EXERCISE REQUIREMENTS » Lines outside the range are not wanted. Give again exactly the lines between the line holding "Arizona|Florida|0.6355981500000001" and the line holding "Arizona|New Mexico St|0.9157413", inclusive, from the listing below.

DATA »
################
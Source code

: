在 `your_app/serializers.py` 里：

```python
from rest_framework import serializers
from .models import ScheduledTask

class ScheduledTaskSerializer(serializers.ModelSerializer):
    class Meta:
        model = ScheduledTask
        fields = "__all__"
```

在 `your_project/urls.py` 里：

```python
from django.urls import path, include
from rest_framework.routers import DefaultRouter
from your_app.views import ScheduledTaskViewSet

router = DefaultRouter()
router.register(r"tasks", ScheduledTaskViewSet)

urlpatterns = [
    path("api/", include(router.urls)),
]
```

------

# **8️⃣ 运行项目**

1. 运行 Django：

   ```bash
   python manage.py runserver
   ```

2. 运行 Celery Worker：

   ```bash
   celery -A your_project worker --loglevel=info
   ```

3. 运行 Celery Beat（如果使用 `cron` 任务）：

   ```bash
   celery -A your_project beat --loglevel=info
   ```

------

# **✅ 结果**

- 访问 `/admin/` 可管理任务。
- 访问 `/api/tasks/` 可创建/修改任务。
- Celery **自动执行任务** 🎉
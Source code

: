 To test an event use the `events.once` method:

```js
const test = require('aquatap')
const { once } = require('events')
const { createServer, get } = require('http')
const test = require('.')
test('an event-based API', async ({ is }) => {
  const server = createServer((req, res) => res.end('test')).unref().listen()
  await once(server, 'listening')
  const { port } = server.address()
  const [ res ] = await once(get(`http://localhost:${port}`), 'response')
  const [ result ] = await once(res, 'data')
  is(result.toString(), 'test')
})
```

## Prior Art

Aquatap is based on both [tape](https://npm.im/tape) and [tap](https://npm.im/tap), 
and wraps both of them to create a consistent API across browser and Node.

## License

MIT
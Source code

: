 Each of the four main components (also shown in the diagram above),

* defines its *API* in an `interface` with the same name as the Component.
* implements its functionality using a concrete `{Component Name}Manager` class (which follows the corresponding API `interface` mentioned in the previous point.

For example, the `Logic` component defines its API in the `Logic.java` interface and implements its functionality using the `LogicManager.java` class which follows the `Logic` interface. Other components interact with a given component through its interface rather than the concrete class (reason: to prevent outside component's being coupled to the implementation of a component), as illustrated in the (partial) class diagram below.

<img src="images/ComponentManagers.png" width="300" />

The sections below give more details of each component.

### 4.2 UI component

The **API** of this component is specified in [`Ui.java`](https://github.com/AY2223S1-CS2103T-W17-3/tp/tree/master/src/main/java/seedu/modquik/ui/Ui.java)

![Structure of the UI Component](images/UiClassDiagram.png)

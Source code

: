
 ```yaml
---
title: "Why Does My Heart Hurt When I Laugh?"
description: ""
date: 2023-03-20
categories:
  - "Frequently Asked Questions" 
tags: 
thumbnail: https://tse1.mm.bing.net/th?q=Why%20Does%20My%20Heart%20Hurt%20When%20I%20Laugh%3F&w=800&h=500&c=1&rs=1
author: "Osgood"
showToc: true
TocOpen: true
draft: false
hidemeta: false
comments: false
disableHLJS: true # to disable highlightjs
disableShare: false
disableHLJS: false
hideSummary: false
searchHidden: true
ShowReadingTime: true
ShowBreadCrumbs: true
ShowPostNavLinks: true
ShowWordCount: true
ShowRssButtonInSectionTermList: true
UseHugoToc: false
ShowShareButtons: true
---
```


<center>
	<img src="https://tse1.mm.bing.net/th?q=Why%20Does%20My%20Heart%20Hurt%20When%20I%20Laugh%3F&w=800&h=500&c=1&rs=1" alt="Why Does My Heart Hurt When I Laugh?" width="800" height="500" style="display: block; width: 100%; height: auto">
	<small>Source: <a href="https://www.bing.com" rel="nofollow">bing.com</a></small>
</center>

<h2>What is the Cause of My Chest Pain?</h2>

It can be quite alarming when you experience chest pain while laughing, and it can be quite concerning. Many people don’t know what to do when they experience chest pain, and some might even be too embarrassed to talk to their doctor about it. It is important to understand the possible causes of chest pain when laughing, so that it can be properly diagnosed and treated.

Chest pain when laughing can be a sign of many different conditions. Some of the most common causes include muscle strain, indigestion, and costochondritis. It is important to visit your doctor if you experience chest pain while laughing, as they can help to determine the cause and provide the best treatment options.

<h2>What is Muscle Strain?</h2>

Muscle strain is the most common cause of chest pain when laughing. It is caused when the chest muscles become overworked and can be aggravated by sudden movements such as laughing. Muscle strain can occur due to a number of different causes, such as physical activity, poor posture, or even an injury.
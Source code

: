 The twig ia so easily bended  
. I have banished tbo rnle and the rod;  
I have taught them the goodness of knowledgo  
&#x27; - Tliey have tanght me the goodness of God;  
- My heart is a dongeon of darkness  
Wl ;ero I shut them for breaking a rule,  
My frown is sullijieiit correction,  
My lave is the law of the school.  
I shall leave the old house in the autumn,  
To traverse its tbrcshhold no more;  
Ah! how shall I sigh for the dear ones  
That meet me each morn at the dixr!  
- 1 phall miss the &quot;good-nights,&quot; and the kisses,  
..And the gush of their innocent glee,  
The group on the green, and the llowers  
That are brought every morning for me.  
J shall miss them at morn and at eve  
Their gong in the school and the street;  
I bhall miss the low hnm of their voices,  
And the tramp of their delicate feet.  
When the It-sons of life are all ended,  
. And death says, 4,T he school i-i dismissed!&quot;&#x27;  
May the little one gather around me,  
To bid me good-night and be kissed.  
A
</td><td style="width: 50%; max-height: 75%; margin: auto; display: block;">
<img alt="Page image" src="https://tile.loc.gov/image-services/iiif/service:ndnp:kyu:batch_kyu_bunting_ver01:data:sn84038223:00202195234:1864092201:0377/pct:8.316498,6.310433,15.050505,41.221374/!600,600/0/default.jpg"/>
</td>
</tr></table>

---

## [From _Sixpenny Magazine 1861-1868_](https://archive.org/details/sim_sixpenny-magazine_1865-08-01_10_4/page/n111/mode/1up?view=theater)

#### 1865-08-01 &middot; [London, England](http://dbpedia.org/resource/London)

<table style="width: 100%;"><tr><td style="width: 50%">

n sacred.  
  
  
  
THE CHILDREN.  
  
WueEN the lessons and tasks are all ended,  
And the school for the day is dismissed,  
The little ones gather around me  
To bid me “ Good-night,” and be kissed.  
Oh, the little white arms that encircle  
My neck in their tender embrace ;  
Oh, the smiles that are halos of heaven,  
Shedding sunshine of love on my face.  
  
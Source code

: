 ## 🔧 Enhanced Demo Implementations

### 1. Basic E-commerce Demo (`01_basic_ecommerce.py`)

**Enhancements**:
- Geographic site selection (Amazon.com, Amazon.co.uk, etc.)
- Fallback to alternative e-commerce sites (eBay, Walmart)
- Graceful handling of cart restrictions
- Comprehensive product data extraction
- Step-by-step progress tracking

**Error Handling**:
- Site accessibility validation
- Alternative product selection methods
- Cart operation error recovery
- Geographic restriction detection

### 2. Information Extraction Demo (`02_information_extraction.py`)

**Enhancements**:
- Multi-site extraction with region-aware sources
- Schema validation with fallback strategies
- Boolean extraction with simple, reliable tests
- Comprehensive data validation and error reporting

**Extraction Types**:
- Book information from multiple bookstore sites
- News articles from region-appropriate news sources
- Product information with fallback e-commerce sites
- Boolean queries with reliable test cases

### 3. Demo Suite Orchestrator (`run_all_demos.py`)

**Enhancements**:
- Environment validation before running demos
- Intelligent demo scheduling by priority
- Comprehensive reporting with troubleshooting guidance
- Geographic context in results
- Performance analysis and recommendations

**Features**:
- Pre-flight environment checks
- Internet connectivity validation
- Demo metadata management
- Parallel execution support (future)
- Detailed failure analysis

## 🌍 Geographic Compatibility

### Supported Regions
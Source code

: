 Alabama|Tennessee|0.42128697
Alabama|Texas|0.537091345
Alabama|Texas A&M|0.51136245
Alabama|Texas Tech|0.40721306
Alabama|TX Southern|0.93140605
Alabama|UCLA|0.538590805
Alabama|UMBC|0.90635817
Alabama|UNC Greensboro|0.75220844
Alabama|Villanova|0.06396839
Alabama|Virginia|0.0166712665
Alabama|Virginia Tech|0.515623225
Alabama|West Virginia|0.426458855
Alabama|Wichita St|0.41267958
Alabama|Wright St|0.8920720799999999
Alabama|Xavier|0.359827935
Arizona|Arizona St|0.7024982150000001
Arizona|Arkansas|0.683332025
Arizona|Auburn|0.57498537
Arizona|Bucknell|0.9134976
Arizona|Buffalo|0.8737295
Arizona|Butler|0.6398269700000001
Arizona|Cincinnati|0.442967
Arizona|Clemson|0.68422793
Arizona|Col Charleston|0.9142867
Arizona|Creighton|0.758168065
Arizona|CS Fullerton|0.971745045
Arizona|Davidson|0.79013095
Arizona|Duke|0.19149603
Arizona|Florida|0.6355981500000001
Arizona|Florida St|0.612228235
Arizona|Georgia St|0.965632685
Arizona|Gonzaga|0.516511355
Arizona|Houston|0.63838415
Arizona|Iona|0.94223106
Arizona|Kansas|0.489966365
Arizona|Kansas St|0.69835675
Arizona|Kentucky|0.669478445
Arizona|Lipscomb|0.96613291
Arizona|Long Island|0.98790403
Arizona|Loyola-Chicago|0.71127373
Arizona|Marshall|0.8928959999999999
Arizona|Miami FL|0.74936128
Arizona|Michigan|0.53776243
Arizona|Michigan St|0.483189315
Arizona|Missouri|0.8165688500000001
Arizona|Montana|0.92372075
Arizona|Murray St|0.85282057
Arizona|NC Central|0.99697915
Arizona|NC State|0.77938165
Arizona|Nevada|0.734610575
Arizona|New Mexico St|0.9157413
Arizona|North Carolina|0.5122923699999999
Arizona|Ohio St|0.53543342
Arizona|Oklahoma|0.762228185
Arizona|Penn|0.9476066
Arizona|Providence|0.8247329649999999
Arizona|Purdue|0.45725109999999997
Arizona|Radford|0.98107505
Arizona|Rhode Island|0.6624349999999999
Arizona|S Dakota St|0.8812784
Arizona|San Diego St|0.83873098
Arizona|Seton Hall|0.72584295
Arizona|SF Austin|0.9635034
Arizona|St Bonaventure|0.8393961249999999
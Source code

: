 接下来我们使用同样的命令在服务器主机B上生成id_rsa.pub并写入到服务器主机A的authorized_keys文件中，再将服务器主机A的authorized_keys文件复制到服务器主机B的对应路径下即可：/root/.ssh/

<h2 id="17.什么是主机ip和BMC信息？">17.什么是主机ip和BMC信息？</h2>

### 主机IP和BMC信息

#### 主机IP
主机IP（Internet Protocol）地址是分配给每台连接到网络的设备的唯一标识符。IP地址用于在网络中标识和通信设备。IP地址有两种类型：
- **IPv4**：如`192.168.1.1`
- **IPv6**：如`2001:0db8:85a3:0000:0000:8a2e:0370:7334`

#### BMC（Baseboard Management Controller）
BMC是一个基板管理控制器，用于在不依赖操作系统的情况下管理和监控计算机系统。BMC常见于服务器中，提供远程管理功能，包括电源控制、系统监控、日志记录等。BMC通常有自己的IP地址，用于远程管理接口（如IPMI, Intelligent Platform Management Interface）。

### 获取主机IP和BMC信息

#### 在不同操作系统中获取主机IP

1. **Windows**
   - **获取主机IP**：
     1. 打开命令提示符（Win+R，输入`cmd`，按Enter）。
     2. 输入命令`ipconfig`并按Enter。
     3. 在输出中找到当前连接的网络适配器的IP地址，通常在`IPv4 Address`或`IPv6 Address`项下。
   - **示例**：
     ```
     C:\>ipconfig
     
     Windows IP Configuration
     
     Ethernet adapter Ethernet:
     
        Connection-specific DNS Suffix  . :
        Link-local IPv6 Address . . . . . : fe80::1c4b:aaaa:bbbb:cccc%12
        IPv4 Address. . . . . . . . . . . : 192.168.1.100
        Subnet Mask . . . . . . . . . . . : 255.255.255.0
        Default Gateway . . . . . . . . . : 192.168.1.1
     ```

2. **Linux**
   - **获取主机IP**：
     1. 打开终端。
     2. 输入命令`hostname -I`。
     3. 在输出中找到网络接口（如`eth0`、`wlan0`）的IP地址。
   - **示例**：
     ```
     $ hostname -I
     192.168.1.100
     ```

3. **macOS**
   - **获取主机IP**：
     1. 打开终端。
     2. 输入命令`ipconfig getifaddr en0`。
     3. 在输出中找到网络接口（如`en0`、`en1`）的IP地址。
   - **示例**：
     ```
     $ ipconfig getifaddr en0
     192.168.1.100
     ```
################
EXERCISE RESULT »
Arizona|Florida|0.6355981500000001
Arizona|Florida St|0.612228235
Arizona|Georgia St|0.965632685
Arizona|Gonzaga|0.516511355
Arizona|Houston|0.63838415
Arizona|Iona|0.94223106
Arizona|Kansas|0.489966365
Arizona|Kansas St|0.69835675
Arizona|Kentucky|0.669478445
Arizona|Lipscomb|0.96613291
Arizona|Long Island|0.98790403
Arizona|Loyola-Chicago|0.71127373
Arizona|Marshall|0.8928959999999999
Arizona|Miami FL|0.74936128
Arizona|Michigan|0.53776243
Arizona|Michigan St|0.483189315
Arizona|Missouri|0.8165688500000001
Arizona|Montana|0.92372075
Arizona|Murray St|0.85282057
Arizona|NC Central|0.99697915
Arizona|NC State|0.77938165
Arizona|Nevada|0.734610575
Arizona|New Mexico St|0.9157413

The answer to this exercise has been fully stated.